## ASSIGNED TASK
Instruction for the entries that follow: retype exactly the lines from the line with "L(v_j) = L(v_i) + 1" to the line with "BFS traversal continues", both included, and omit all others.
☆ ☆ ☆ ☆ ☆ ☆ ☆
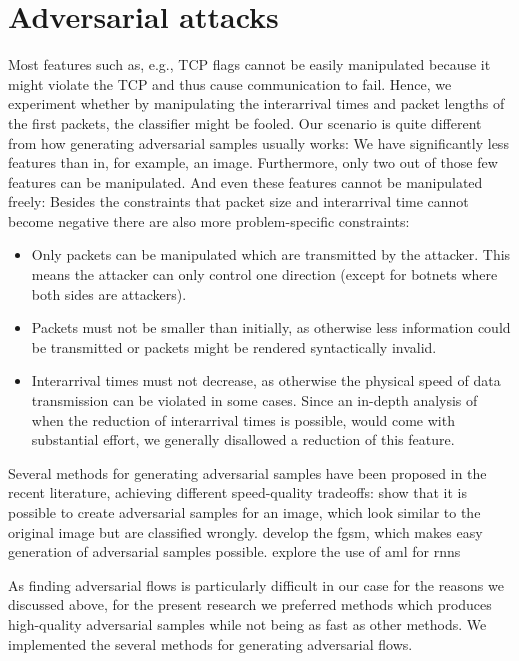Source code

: \documentclass[conference]{IEEEtran}
\begin{document}
\section{Adversarial attacks}
\label{sec:adv}

Most features such as, e.g., TCP flags cannot be easily manipulated because it might violate the TCP and thus cause communication to fail. Hence, we experiment whether by manipulating the interarrival times and packet lengths of the first packets, the classifier might be fooled. Our scenario is quite different from how generating adversarial samples usually works: We have significantly less features than in, for example, an image. Furthermore, only two out of those few features can be manipulated. And even these features cannot be manipulated freely: Besides the constraints that packet size and interarrival time cannot become negative there are also more problem-specific constraints:
\begin{itemize}
\item Only packets can be manipulated which are transmitted by the attacker. This means the attacker can only control one direction (except for botnets where both sides are attackers).
\item Packets must not be smaller than initially, as otherwise less information could be transmitted or packets might be rendered syntactically invalid.
\item Interarrival times must not decrease, as otherwise the physical speed of data transmission can be violated in some cases. Since an in-depth analysis of when the reduction of interarrival times is possible, would come with substantial effort, we generally disallowed a reduction of this feature.
\end{itemize}

Several methods for generating adversarial samples have been proposed in the recent literature, achieving different speed-quality tradeoffs: 
\cite{szegedy_intriguing_2014} show that it is possible to create adversarial samples for an image, which look similar to the original image but are classified wrongly. \cite{goodfellow_explaining_2015} develop the \gls{fgsm}, which makes easy generation of adversarial samples possible. \cite{papernot_crafting_2016} explore the use of \gls{aml} for \glspl{rnn}

As finding adversarial flows is particularly difficult in our case for the reasons we discussed above, for the present research we preferred methods which produces high-quality adversarial samples while not being as fast as other methods. We implemented the several methods for generating adversarial flows.
\end{document}
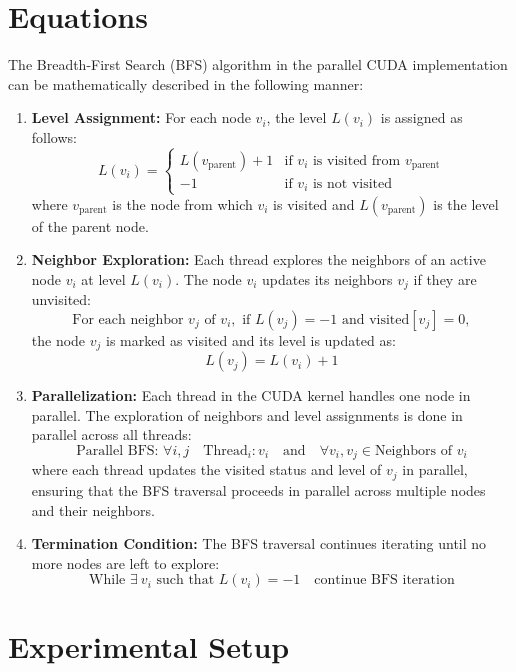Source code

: \documentclass[a4paper,12pt]{article}
\begin{document}
\begin{center}
\section*{Equations}

The Breadth-First Search (BFS) algorithm in the parallel CUDA implementation can be mathematically described in the following manner:

\begin{enumerate}
    \item \textbf{Level Assignment:} For each node \( v_i \), the level \( L(v_i) \) is assigned as follows:
    \[
    L(v_i) = 
    \begin{cases} 
    L(v_{\text{parent}}) + 1 & \text{if } v_i \text{ is visited from } v_{\text{parent}} \\
    -1 & \text{if } v_i \text{ is not visited}
    \end{cases}
    \]
    where \( v_{\text{parent}} \) is the node from which \( v_i \) is visited and \( L(v_{\text{parent}}) \) is the level of the parent node.

    \item \textbf{Neighbor Exploration:} Each thread explores the neighbors of an active node \( v_i \) at level \( L(v_i) \). The node \( v_i \) updates its neighbors \( v_j \) if they are unvisited:
    \[
    \text{For each neighbor } v_j \text{ of } v_i, \text{ if } L(v_j) = -1 \text{ and } \text{visited}[v_j] = 0,
    \]
    the node \( v_j \) is marked as visited and its level is updated as:
    \[
    L(v_j) = L(v_i) + 1
    \]
    
    \item \textbf{Parallelization:} Each thread in the CUDA kernel handles one node in parallel. The exploration of neighbors and level assignments is done in parallel across all threads:
    \[
    \text{Parallel BFS: } \forall i, j \quad \text{Thread}_{i}: v_i \quad \text{and} \quad \forall v_i, v_j \in \text{Neighbors of } v_i
    \]
    where each thread updates the visited status and level of \( v_j \) in parallel, ensuring that the BFS traversal proceeds in parallel across multiple nodes and their neighbors.

    \item \textbf{Termination Condition:} The BFS traversal continues iterating until no more nodes are left to explore:
    \[
    \text{While } \exists \ v_i \text{ such that } L(v_i) = -1 \quad \text{continue BFS iteration}
    \]
\end{enumerate}
\newpage
\section*{ Experimental Setup}


\end{center}
\end{document}
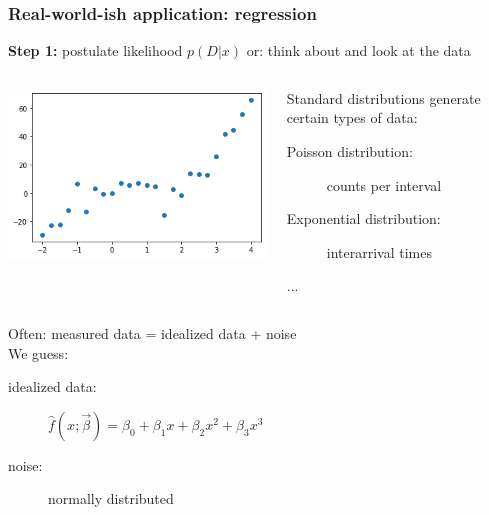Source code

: \documentclass[t,aspectratio=169]{beamer}
\begin{document}
\begin{frame}
  \frametitle{Real-world-ish application: regression}
  \textbf{Step 1:} postulate likelihood $p(D|x)$ or: think about and look at the data
  \begin{columns}
    \begin{column}[T]{0.35\textwidth}
      {\centering
        \includegraphics[width=\textwidth]{images/polyfit_data.png}
      }
    \end{column}
    \begin{column}[T]{0.6\textwidth}
      Standard distributions generate certain types of data:
      \begin{description}
      \item[Poisson distribution:] counts per interval
      \item[Exponential distribution:] interarrival times
      \item[...]
      \end{description}
    \end{column}
  \end{columns}
  Often: measured data = idealized data + noise\\
  \bigskip
  We guess: 
  \begin{description}
  \item[idealized data:] $\hat f(x; \vec{\beta})=\beta_0 + \beta_1x + \beta_2x^2 + \beta_3x^3$
  \item[\phantom{zed data}noise:] normally distributed
  \end{description}
\end{frame}
\end{document}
☆ ☆ ☆ ☆ ☆ ☆ ☆
## RESULT
    L(v_j) = L(v_i) + 1
    \]
    
    \item \textbf{Parallelization:} Each thread in the CUDA kernel handles one node in parallel. The exploration of neighbors and level assignments is done in parallel across all threads:
    \[
    \text{Parallel BFS: } \forall i, j \quad \text{Thread}_{i}: v_i \quad \text{and} \quad \forall v_i, v_j \in \text{Neighbors of } v_i
    \]
    where each thread updates the visited status and level of \( v_j \) in parallel, ensuring that the BFS traversal proceeds in parallel across multiple nodes and their neighbors.

    \item \textbf{Termination Condition:} The BFS traversal continues iterating until no more nodes are left to explore:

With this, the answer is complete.